I went to my texts, scrolled down and touched the phone number Don had text me earlier: "Hello." A male voice answered and I realized that I didn't think to get his name.
"Who am I talking with?" I asked professionally
"This is Doctor James." He answered: "Can I help you?" He asked.
"Doctor James, this is Peterswiftt a mutual friend of ours, Don, told me that you might be interested in me joining you and your wife this week end ... Was he right?" I waded in with.
"Oh, yes. Just give me a minute." And I heard what I thought was a patio door slide open and then closed.
"There now, we can talk." He advised: "I suppose that Don filled you in like he told me he would, right?" He asked.
"Yes." I answered: "He said that you were interested in someone reliable and trustworthy enough to share your wife with as a mutually agreed gift to her on your anniversary or something like that ... Am I right?" I was fishing.

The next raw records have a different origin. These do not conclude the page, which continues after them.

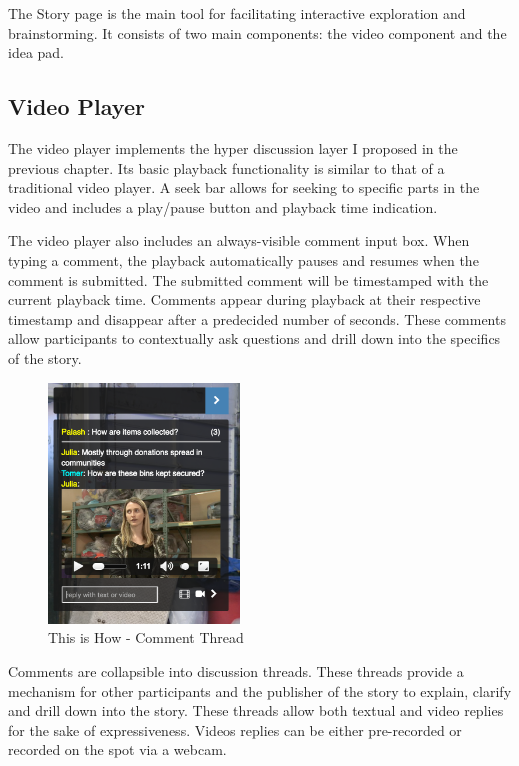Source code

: The Story page is the main tool for facilitating interactive exploration and brainstorming. It consists of two main components: the video component and the idea pad.

\subsection{Video Player}

The video player implements the hyper discussion layer I proposed in the previous chapter. Its basic playback functionality is similar to that of a traditional video player. A seek bar allows for seeking to specific parts in the video and includes a play/pause button and playback time indication.

The video player also includes an always-visible comment input box. When typing a comment, the playback automatically pauses and resumes when the comment is submitted. The submitted comment will be timestamped with the current playback time. Comments appear during playback at their respective timestamp and disappear after a predecided number of seconds. These comments allow participants to contextually ask questions and drill down into the specifics of the story.  

   \begin{figure}[thpb]
      \centering
      \includegraphics[width=2in]{figures/commentthread.png}
      \caption{This is How - Comment Thread}
      \label{fig_comment_thread}
   \end{figure}

Comments are collapsible into discussion threads. These threads provide a mechanism for other participants and the publisher of the story to explain, clarify and drill down into the story. These threads allow both textual and video replies for the sake of expressiveness. Videos replies can be either pre-recorded or recorded on the spot via a webcam. 

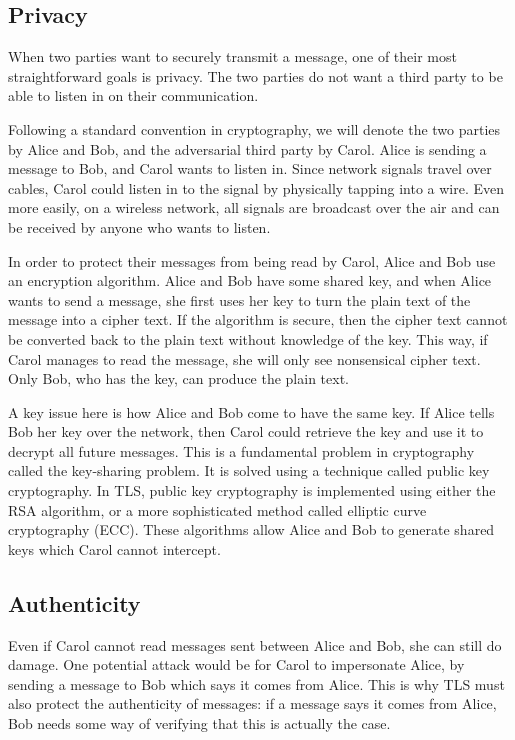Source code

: \subsection{Privacy}

When two parties want to securely transmit a message, one of their most straightforward goals is privacy. The two parties do not want a third party to be able to listen in on their communication.

Following a standard convention in cryptography, we will denote the two parties by Alice and Bob, and the adversarial third party by Carol. Alice is sending a message to Bob, and Carol wants to listen in. Since network signals travel over cables, Carol could listen in to the signal by physically tapping into a wire. Even more easily, on a wireless network, all signals are broadcast over the air and can be received by anyone who wants to listen.

In order to protect their messages from being read by Carol, Alice and Bob use an encryption algorithm. Alice and Bob have some shared key, and when Alice wants to send a message, she first uses her key to turn the plain text of the message into a cipher text. If the algorithm is secure, then the cipher text cannot be converted back to the plain text without knowledge of the key. This way, if Carol manages to read the message, she will only see nonsensical cipher text. Only Bob, who has the key, can produce the plain text.

A key issue here is how Alice and Bob come to have the same key. If Alice tells Bob her key over the network, then Carol could retrieve the key and use it to decrypt all future messages. This is a fundamental problem in cryptography called the key-sharing problem. It is solved using a technique called public key cryptography. In TLS, public key cryptography is implemented using either the RSA algorithm, or a more sophisticated method called elliptic curve cryptography (ECC). These algorithms allow Alice and Bob to generate shared keys which Carol cannot intercept.

\subsection{Authenticity}

Even if Carol cannot read messages sent between Alice and Bob, she can still do damage. One potential attack would be for Carol to impersonate Alice, by sending a message to Bob which says it comes from Alice. This is why TLS must also protect the authenticity of messages: if a message says it comes from Alice, Bob needs some way of verifying that this is actually the case.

"Our fiftieth, if that doesn't scare you off, would it be possible to meet for lunch tomorrow?" He asked
I countered with: "How about coffee in the morning?"

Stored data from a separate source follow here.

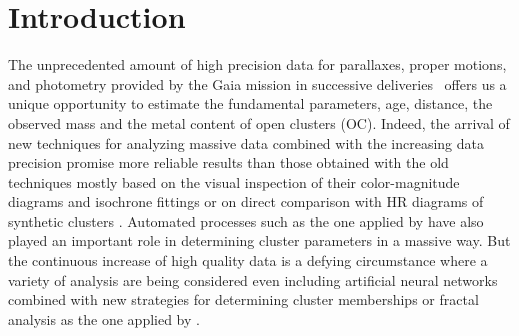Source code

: \documentclass{aa}
\begin{document}

\maketitle


\section{Introduction}

 The unprecedented amount of high precision data for parallaxes, proper motions,
 and photometry provided by the Gaia mission in successive
 deliveries~\citep[DR2 and EDR3,][]{Gaia_2016,Gaia_EDR3} offers us a unique
 opportunity to estimate the fundamental parameters, age, distance, the observed
 mass and the metal content of open clusters (OC).
 Indeed, the arrival of new techniques for
 analyzing massive data combined with the increasing data precision promise
 more reliable results than those obtained with the old techniques mostly
 based on the visual inspection of their color-magnitude diagrams and
 isochrone fittings \citep{Phelps1994} or on direct comparison with HR diagrams
 of synthetic clusters \citep{Siess1997}. Automated processes such as the one
 applied by \cite{Kharchenko_2012} have also played an important role in
 determining cluster parameters in a massive way. But the continuous increase
 of high quality data is a defying circumstance where a variety of analysis are
 being considered even including artificial neural networks
 \citep{Cantat_2020} combined with new strategies for determining cluster
 memberships \citep{Krone2014,Cantat2018} or fractal analysis as the one applied
 by \citep{Gregorio_2015}.
\end{document}
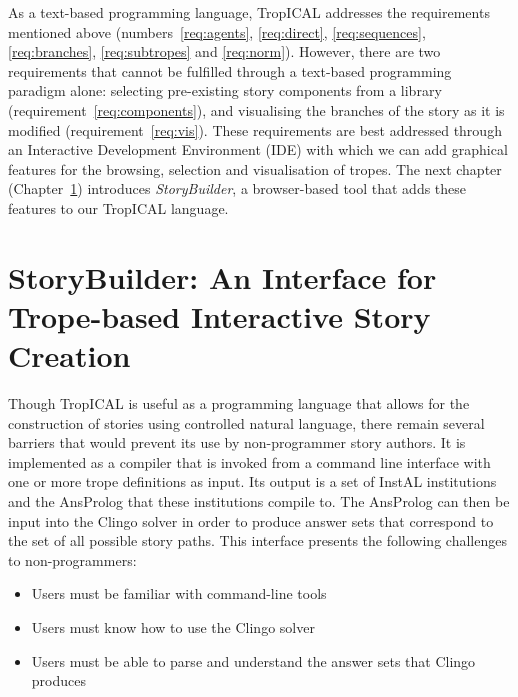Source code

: \documentclass[11pt]{report}
\begin{document}
As a text-based programming language, TropICAL addresses the requirements
mentioned above (numbers~\ref{req:agents}, \ref{req:direct},
\ref{req:sequences}, \ref{req:branches}, \ref{req:subtropes} and
\ref{req:norm}). However, there are two requirements that cannot be fulfilled
through a text-based programming paradigm alone: selecting pre-existing story
components from a library (requirement~\ref{req:components}), and visualising
the branches of the story as it is modified (requirement~\ref{req:vis}). These
requirements are best addressed through an Interactive Development Environment
(IDE) with which we can add graphical features for the browsing, selection and
visualisation of tropes. The next chapter (Chapter~\ref{cha:storybuilder})
introduces \emph{StoryBuilder}, a browser-based tool that adds these features to
our TropICAL language.




\chapter{StoryBuilder: An Interface for Trope-based Interactive Story Creation}
\label{cha:storybuilder}

Though TropICAL is useful as a programming language that allows for the
construction of stories using controlled natural language, there remain several
barriers that would prevent its use by non-programmer story authors. It is
implemented as a compiler that is invoked from a command line interface with one
or more trope definitions as input. Its output is a set of InstAL institutions
and the AnsProlog that these institutions compile to. The AnsProlog can then be
input into the Clingo solver in order to produce answer sets
that correspond to the set of all possible story paths. This interface presents
the following challenges to non-programmers:

\begin{itemize}
  \item Users must be familiar with command-line tools
  \item Users must know how to use the Clingo solver
  \item Users must be able to parse and understand the answer sets that Clingo produces
\end{itemize}
\end{document}
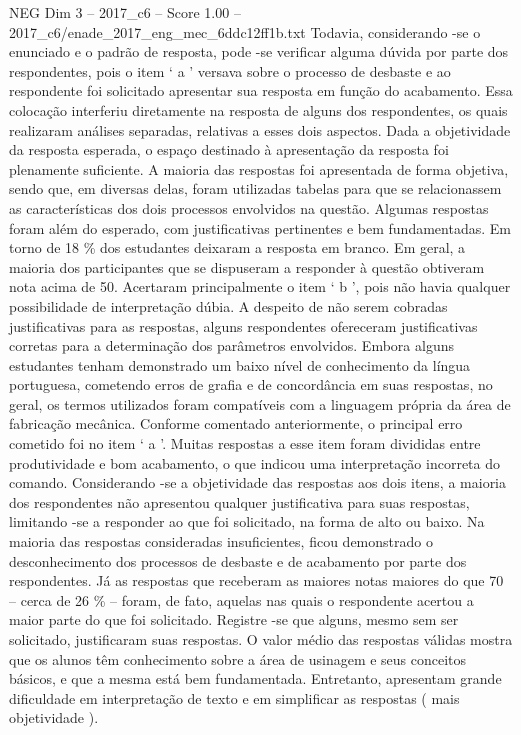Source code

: \begin{textsample}{NEG Dim 3 – 2017\_c6 – Score 1.00 – 2017\_c6/enade\_2017\_eng\_mec\_6ddc12ff1b.txt}
Todavia, considerando -se o enunciado e o padrão de resposta, pode -se verificar alguma dúvida por parte dos respondentes, pois o item ‘ a ’ versava sobre o processo de desbaste e ao respondente foi solicitado apresentar sua resposta em função do acabamento.
Essa colocação interferiu diretamente na resposta de alguns dos respondentes, os quais realizaram análises separadas, relativas a esses dois aspectos.
Dada a objetividade da resposta esperada, o espaço destinado à apresentação da resposta foi plenamente suficiente.
A maioria das respostas foi apresentada de forma objetiva, sendo que, em diversas delas, foram utilizadas tabelas para que se relacionassem as características dos dois processos envolvidos na questão.
Algumas respostas foram além do esperado, com justificativas pertinentes e bem fundamentadas.
Em torno de 18 \% dos estudantes deixaram a resposta em branco.
Em geral, a maioria dos participantes que se dispuseram a responder à questão obtiveram nota acima de 50.
Acertaram principalmente o item ‘ b ’, pois não havia qualquer possibilidade de interpretação dúbia.
A despeito de não serem cobradas justificativas para as respostas, alguns respondentes ofereceram justificativas corretas para a determinação dos parâmetros envolvidos.
Embora alguns estudantes tenham demonstrado um baixo nível de conhecimento da língua portuguesa, cometendo erros de grafia e de concordância em suas respostas, no geral, os termos utilizados foram compatíveis com a linguagem própria da área de fabricação mecânica.
Conforme comentado anteriormente, o principal erro cometido foi no item ‘ a ’.
Muitas respostas a esse item foram divididas entre produtividade e bom acabamento, o que indicou uma interpretação incorreta do comando.
Considerando -se a objetividade das respostas aos dois itens, a maioria dos respondentes não apresentou qualquer justificativa para suas respostas, limitando -se a responder ao que foi solicitado, na forma de alto ou baixo.
Na maioria das respostas consideradas insuficientes, ficou demonstrado o desconhecimento dos processos de desbaste e de acabamento por parte dos respondentes.
Já as respostas que receberam as maiores notas maiores do que 70 – cerca de 26 \% – foram, de fato, aquelas nas quais o respondente acertou a maior parte do que foi solicitado.
Registre -se que alguns, mesmo sem ser solicitado, justificaram suas respostas.
O valor médio das respostas válidas mostra que os alunos têm conhecimento sobre a área de usinagem e seus conceitos básicos, e que a mesma está bem fundamentada.
Entretanto, apresentam grande dificuldade em interpretação de texto e em simplificar as respostas ( mais objetividade ).

\end{textsample}
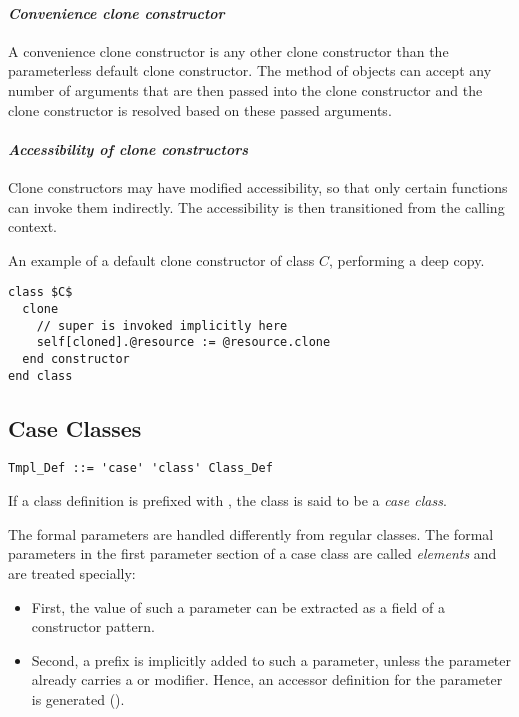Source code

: \paragraph{\em Convenience clone constructor}
A convenience clone constructor is any other clone constructor than the parameterless default clone constructor. The  method of objects can accept any number of arguments that are then passed into the clone constructor and the clone constructor is resolved based on these passed arguments. 

\paragraph{\em Accessibility of clone constructors}
Clone constructors may have modified accessibility, so that only certain functions can invoke them indirectly. The accessibility is then transitioned from the calling context. 

\example An example of a default clone constructor of class $C$, performing a deep copy. 
\begin{lstlisting}
class $C$
  clone
    // super is invoked implicitly here
    self[cloned].@resource := @resource.clone
  end constructor
end class
\end{lstlisting}






\subsection{Case Classes}
\label{sec:case-classes}

\syntax\begin{lstlisting}
Tmpl_Def ::= 'case' 'class' Class_Def
\end{lstlisting}

If a class definition is prefixed with , the class is said to be a {\em case class}. 

The formal parameters are handled differently from regular classes. The formal parameters in the first parameter section of a case class are called {\em elements} and are treated specially:
\begin{itemize}
\item[] First, the value of such a parameter can be extracted as a field of a constructor pattern. 
\item[] Second, a  prefix is implicitly added to such a parameter, unless the parameter already carries a  or  modifier. Hence, an accessor definition for the parameter is generated (). 
\end{itemize}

" How old are you Peter?" he inquired.
" I'll be fifty eight." I answered.
"Everything work?" He asked.
"Yes sir, and then some." I answered: "Shall we say Bread-Co at Saint Armands Circle, say around seven, seven thirty?" I asked: "I drive a white Escalade." I explained.
"Super Peter, I'm familiar with the place, see you then." He said as he ended our call I immediately started to have buyer's remorse.
"Well, what the hell." I thought: "I'll have coffee with the old gentleman and if it doesn't feel right, I'll just bail on him." And I locked up and headed for my favorite Brew House to have my signature New York Strip steak and baked potato.
Tuesday morning at six fifty five I was backing into a great parking spot outside of the coffee shop when a distinguished looking, well dressed senior gentleman stopped on his way to the door and waited for me to approach: "You Peter?" He asked.
"Yes Sir, and you must be Doctor James." I answered: "I am pleased to meet you. let's grab a private corner table before they all fill up." I answered and as I shook his hand, I noticed his iPad. We found a good spot where he set his tablet and I placed my cell phone and sunglasses down and we went up to the counter and he graciously allowed me to buy our coffee.
Back at the table, while sipping away, Doctor James got right down to business: "Peter, I'm a realist. My wife Kim and I are in our latter years. We've had a good marriage, but recently I have wanted more of a variety sexually. Loving and knowing her the way that I have learned to do over the past fifty years, though she won't admit it, I know that she not only has those needs, but it is something that she will come to thoroughly enjoy as well.
He picked up his iPad and scrolled through some pictures saying: "This is Kim, just scroll right to left." And he handed it to me: "And please, I'm retired now, so just call me James." He requested.
Don was right, I was looking at an attractive woman. Pretty face, a very nice shapely figure, well dressed and kind of tall. When I looked up at him and started to comment, he said: "The pictures are current, I took them last week at the Ringling Art Museum.